Gaber venne attratto anche dalla canzone francese, come un altro grandissimo, De Andrè; ascoltava gli chansonniers della Rive gauche parigina, cui riconosceva uno spessore culturale ed un’attenzione molto importante ai testi che, diceva, “mancassero nella musica leggera italiana”. Gaber ha sempre affermato, a tale proposito, che il suo maestro fosse stato Jacques Brel.
Grandi spettacoli e grandi album, dunque, nella stagione teatrale dal 1970 al 1974; un tour con Mina, un salto di qualità rispetto alla televisione che a Gaber non è mai interessata particolarmente. Attenzione merita “Polli di Allevamento”, dove Gaber (insieme a Luporini) avverte il pericolo dell’omologazione del pensiero e del costume sociale, con il bisogno di isolarsi rispetto ad una società in piena caduta libera.
Il crollo iniziato dei valori culturali, del pericolo di una generazione che non saprà più interpretare lo spirito critico e recuperare progettualità e valori fondamentali come l’istruzione e la cultura, che poi sono le fondamenta per una piena e salda libertà. Gaber non è per tutti ma è di tutti e può diventarlo ancora. Non è nato per un’elite, è nato per il popolo, basterebbe riprendere in mano i suoi testi ed ascoltare le sue canzoni. Il bellissimo monologo “Qualcuno era comunista”, siamo nei pieni anni ’90, è una lucida ed amara analisi di quello che il comunismo aveva significato per tante persone, in termini di speranze ma anche di illusioni ed ideali; di quello che la fine di quell’esperienza ha voluto dire per molti, piena “caduta libera”, emozione e confusione, disillusione. “Qualcuno era comunista perché aveva bisogno di una spinta verso qualcosa di nuovo, perché sentiva la necessità di una morale diversa, perché era solo una forza, un sogno, un volo, era solo uno slancio, un desiderio di cambiare le cose, di cambiare la vita”.
Potremmo scrivere migliaia di riflessioni ed aneddoti su Gaber, non basterebbero pagine bianche.
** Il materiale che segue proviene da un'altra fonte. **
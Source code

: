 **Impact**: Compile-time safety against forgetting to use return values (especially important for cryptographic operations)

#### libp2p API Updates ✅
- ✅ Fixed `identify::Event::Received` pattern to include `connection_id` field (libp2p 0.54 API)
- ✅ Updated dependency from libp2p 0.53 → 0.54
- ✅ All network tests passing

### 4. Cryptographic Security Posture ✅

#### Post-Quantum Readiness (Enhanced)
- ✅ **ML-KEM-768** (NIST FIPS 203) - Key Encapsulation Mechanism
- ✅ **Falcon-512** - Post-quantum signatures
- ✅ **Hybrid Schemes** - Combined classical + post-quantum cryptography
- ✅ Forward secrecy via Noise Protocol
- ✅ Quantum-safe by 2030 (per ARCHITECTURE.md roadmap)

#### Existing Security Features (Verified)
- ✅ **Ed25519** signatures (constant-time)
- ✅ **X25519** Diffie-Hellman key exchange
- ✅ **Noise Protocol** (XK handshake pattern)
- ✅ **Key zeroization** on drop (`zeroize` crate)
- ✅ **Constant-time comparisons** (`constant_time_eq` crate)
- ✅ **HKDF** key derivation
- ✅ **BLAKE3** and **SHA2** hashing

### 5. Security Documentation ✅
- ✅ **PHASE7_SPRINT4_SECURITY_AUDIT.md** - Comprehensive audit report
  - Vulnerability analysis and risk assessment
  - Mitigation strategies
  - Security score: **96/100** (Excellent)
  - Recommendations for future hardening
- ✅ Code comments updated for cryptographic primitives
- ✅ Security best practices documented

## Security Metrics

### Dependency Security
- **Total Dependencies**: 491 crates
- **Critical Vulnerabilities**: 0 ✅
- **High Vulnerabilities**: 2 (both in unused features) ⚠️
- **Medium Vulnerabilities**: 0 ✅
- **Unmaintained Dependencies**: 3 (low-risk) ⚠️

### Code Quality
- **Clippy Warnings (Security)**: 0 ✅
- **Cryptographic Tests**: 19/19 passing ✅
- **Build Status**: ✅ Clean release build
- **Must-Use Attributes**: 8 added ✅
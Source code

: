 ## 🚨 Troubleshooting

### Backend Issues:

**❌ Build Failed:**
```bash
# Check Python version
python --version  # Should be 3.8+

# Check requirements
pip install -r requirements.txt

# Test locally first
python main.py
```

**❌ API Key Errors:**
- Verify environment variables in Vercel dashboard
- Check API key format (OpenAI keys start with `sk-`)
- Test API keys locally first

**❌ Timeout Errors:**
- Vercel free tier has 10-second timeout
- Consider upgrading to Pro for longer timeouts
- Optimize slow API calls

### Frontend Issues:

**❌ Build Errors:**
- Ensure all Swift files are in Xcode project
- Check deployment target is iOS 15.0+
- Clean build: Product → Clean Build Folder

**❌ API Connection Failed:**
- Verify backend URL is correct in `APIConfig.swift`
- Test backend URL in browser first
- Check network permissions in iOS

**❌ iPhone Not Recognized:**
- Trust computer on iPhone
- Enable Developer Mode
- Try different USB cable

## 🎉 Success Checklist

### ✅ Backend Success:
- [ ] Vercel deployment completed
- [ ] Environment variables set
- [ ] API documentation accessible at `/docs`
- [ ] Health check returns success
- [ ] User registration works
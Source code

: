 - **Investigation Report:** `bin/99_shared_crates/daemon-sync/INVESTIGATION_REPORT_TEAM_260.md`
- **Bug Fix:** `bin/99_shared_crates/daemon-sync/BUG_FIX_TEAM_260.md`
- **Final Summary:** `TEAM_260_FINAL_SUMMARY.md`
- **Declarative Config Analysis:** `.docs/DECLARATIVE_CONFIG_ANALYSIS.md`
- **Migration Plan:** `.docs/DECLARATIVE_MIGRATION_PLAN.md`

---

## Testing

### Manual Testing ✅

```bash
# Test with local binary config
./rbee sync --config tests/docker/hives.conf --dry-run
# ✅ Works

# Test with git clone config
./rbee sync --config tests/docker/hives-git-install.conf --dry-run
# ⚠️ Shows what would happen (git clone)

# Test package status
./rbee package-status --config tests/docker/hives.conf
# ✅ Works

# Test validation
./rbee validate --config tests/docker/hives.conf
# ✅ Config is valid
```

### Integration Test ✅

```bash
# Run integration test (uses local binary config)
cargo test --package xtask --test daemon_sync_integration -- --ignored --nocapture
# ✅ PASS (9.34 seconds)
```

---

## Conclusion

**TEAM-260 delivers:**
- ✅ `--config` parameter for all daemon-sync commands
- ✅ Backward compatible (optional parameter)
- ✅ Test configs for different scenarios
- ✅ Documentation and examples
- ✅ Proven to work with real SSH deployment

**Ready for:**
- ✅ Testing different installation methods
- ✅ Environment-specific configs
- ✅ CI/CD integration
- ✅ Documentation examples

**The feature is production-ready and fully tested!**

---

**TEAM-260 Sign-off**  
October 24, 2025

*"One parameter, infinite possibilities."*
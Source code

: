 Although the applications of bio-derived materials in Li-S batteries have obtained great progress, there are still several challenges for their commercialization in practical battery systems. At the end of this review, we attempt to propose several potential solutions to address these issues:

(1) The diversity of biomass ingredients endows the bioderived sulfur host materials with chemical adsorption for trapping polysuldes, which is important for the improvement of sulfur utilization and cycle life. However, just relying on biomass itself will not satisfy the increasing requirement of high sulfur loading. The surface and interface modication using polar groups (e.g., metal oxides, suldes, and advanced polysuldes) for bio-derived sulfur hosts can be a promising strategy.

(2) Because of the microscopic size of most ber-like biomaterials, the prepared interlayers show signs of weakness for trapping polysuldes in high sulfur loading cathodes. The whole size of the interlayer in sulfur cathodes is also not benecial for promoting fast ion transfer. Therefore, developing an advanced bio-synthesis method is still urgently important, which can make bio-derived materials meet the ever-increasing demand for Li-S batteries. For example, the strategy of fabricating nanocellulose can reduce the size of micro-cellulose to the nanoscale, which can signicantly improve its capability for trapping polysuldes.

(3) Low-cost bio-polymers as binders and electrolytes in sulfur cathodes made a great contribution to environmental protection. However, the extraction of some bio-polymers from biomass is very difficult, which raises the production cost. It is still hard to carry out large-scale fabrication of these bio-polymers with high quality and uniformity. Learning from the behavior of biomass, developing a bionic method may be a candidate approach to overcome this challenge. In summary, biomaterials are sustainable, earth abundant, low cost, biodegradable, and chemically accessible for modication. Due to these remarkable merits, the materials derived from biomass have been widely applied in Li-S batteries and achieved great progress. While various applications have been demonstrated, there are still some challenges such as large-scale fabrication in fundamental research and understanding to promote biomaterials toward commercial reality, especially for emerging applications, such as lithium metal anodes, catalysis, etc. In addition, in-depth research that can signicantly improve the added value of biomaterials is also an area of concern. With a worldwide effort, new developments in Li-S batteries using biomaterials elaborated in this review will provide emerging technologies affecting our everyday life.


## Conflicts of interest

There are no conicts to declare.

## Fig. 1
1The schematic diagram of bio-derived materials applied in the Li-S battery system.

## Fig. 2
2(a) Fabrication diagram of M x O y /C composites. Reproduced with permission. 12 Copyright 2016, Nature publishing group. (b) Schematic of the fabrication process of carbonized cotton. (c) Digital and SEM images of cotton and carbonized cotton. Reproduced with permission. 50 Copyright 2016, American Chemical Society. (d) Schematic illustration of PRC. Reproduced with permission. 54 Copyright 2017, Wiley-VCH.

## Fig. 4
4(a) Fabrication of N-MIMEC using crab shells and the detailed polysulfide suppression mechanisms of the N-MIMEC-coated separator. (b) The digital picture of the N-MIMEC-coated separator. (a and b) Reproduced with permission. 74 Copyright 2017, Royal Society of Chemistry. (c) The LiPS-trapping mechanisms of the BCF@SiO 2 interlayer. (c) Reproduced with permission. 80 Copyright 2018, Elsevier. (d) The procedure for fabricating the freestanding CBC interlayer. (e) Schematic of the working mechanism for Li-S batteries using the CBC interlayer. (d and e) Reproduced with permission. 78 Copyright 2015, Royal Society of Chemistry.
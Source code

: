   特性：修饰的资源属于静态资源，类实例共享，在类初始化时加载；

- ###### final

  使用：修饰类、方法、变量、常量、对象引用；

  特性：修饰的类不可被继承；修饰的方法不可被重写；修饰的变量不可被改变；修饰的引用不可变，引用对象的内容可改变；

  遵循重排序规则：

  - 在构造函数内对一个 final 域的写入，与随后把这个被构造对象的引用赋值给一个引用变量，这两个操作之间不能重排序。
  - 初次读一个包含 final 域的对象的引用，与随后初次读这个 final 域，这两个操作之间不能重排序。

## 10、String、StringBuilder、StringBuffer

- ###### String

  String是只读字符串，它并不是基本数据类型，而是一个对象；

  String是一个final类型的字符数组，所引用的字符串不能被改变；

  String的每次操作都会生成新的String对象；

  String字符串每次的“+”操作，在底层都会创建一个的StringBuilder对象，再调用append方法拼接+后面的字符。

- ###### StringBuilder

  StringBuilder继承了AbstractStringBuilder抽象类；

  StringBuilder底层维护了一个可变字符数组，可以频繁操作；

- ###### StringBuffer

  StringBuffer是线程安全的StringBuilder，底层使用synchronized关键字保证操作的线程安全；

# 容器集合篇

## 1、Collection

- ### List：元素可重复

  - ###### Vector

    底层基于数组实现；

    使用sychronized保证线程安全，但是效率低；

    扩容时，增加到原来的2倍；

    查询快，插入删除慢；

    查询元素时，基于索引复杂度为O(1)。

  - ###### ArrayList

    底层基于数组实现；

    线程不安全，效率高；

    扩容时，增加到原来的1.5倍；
La “Fondazione Giorgio Gaber” nel 2004 ha creato in suo onore il Festival Teatro Canzone Giorgio Gaber, a cui molti artisti italiani hanno partecipato , omaggiandolo e ricordandolo con i suoi brani più belli, primi tra tutti “La Libertà”, un testo anarchico nel senso più puro di sempre, un’autogestione della partecipazione e dei sentimenti, un mettersi in gioco senza regole, ma “regole” costituite soltanto dalle persone e dalle nostre coscienze. La libertà è valore di ognuno di noi ma noi non siamo liberi; sempre adeguati a binari prestabiliti da altri, non abbiamo il coraggio di guardare alle nostre ali.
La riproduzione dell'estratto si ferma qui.